Caryatids and glass panels. [The Architecture Lover's Guide to Paris by Ruby Boukabou]
Unlock the secrets of Paris’s charm with this handy visual guidebook. Learn the history of the city’s most famous landmarks, grasp their fascinating details and discover dozens of lesser known architectural gems. Whether you are a Paris regular or visiting for the first time, this guide will help you understand how the city acquired its unique and beautiful design palette and recommend ways to experience it more fully with self-guided walking tours and suggestions of some of the best hotels, restaurants, cafés, churches, parks and more. You’ll also discover ancient Roman baths, seventeenth century mansions, Art Deco theatres, contemporary cultural complexes and find out where to kick back, cocktail or mock-tail in hand, with a panoramic view over the capital. Written by Ruby Boukabou, author of The Art Lover’s Guide to Paris, and part-time Parisian, this book is the perfect companion for anybody intrigued by Paris’s seductive magic.
Back in October of last year a TikTok introduction to the game of GeoGuessr unknowingly changed my life. Now I'm an amateur geography nerd. I've always loved architecture and history, but that newly piqued interest of getting to see and know the world through satellite imagery and Google Street View was an extra impetus to request Ruby Boukabou's The Architecture Lover's Guide to Paris. I figured I'd learn more about Paris monuments and landmarks, all the while building an improved, more informed mental picture of the city landscape. Unfortunately this reads more like travel guide than it does architectural spotlight.

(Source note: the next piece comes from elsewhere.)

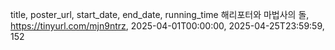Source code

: title, poster_url, start_date, end_date, running_time
해리포터와 마법사의 돌, https://tinyurl.com/mjn9ntrz, 2025-04-01T00:00:00, 2025-04-25T23:59:59, 152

That's fine, because, truly, why not both? Travel guide through the lens of architecture is the selling point. The problem is I spent a lot of time searching up images of highlighted locations and my read was longer than it needed to be. I went on tangents, learning history of peoples, names, techniques, arrondissements, and so on and so forth. Because it was a travel guide, thematic groupings did not led to photographic abundance. So while photographs of repeat mention locales were interspersed throughout the book, being generally unfamiliar with city buildings and landmarks, I mostly had to Google Image or map search locations several times. Sometimes I just read on.
As an architectural highlight, I'd like to say this was a very superficial. I learned a lot Googling terms and techniques I knew nothing or little about, like caryatids and atlantes, pre-stressed concrete. But if I learned, then was it superficial? Or was it just above my head. Because speaking of implied pre-existing knowledge, I don't imagine this is the best read for those who, like myself, have not visited Paris before. Reading on landmarks without having the slightest clue where they are in relation to anything else meant I had to read this with a map, and that really took away from the focus of Parisian architecture, making it more about the city of Paris and it's city planning than anything. The map of Paris in my mind was not ready for this expansion, but I'm glad I got it. For me the history of Paris and how that shaped the city was most interesting. But I can't say I feel significantly empowered to speak on Parisian architecture or Paris as a city. 3 stars from me.
The Architecture Lover's Guide to Paris (ISBN:9781526779977) was published March 31, 2021.